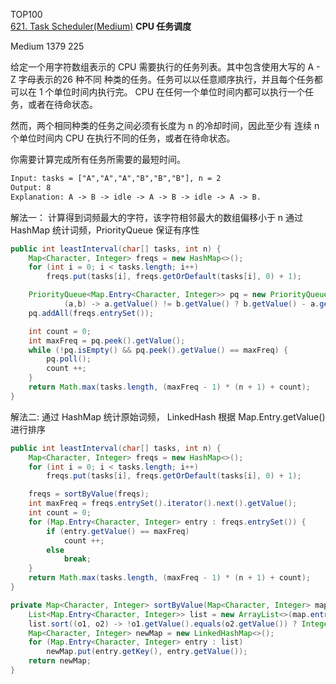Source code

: TOP100  
[621. Task Scheduler(Medium)](https://leetcode.com/problems/task-scheduler/)
**CPU 任务调度**  
  
  
Medium
1379
225  
  
    
给定一个用字符数组表示的 CPU 需要执行的任务列表。其中包含使用大写的 A - Z 字母表示的26 种不同
种类的任务。任务可以以任意顺序执行，并且每个任务都可以在 1 个单位时间内执行完。
CPU 在任何一个单位时间内都可以执行一个任务，或者在待命状态。

然而，两个相同种类的任务之间必须有长度为 n 的冷却时间，因此至少有
连续 n 个单位时间内 CPU 在执行不同的任务，或者在待命状态。

你需要计算完成所有任务所需要的最短时间。
```html
Input: tasks = ["A","A","A","B","B","B"], n = 2
Output: 8
Explanation: A -> B -> idle -> A -> B -> idle -> A -> B.
```

解法一： 计算得到词频最大的字符，该字符相邻最大的数组偏移小于 n
通过 HashMap 统计词频，PriorityQueue 保证有序性
```java
public int leastInterval(char[] tasks, int n) {
    Map<Character, Integer> freqs = new HashMap<>();
    for (int i = 0; i < tasks.length; i++)
        freqs.put(tasks[i], freqs.getOrDefault(tasks[i], 0) + 1);

    PriorityQueue<Map.Entry<Character, Integer>> pq = new PriorityQueue<>(
            (a,b) -> a.getValue() != b.getValue() ? b.getValue() - a.getValue() : a.getKey() - b.getKey());
    pq.addAll(freqs.entrySet());

    int count = 0;
    int maxFreq = pq.peek().getValue();
    while (!pq.isEmpty() && pq.peek().getValue() == maxFreq) {
        pq.poll();
        count ++;
    }
    return Math.max(tasks.length, (maxFreq - 1) * (n + 1) + count);
}
```

解法二: 通过 HashMap 统计原始词频， LinkedHash 根据 Map.Entry.getValue() 进行排序
```java
public int leastInterval(char[] tasks, int n) {
    Map<Character, Integer> freqs = new HashMap<>();
    for (int i = 0; i < tasks.length; i++)
        freqs.put(tasks[i], freqs.getOrDefault(tasks[i], 0) + 1);

    freqs = sortByValue(freqs);
    int maxFreq = freqs.entrySet().iterator().next().getValue();
    int count = 0;
    for (Map.Entry<Character, Integer> entry : freqs.entrySet()) {
        if (entry.getValue() == maxFreq)
            count ++;
        else
            break;
    }
    return Math.max(tasks.length, (maxFreq - 1) * (n + 1) + count);
}

private Map<Character, Integer> sortByValue(Map<Character, Integer> map) {
    List<Map.Entry<Character, Integer>> list = new ArrayList<>(map.entrySet());
    list.sort((o1, o2) -> !o1.getValue().equals(o2.getValue()) ? Integer.compare(o2.getValue(), o1.getValue()) : Character.compare(o1.getKey(), o2.getKey()));
    Map<Character, Integer> newMap = new LinkedHashMap<>();
    for (Map.Entry<Character, Integer> entry : list)
        newMap.put(entry.getKey(), entry.getValue());
    return newMap;
}
```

++++++++

How many lines of these entries contain the string "Medium"? Reply with the number alone.

### Answer below
2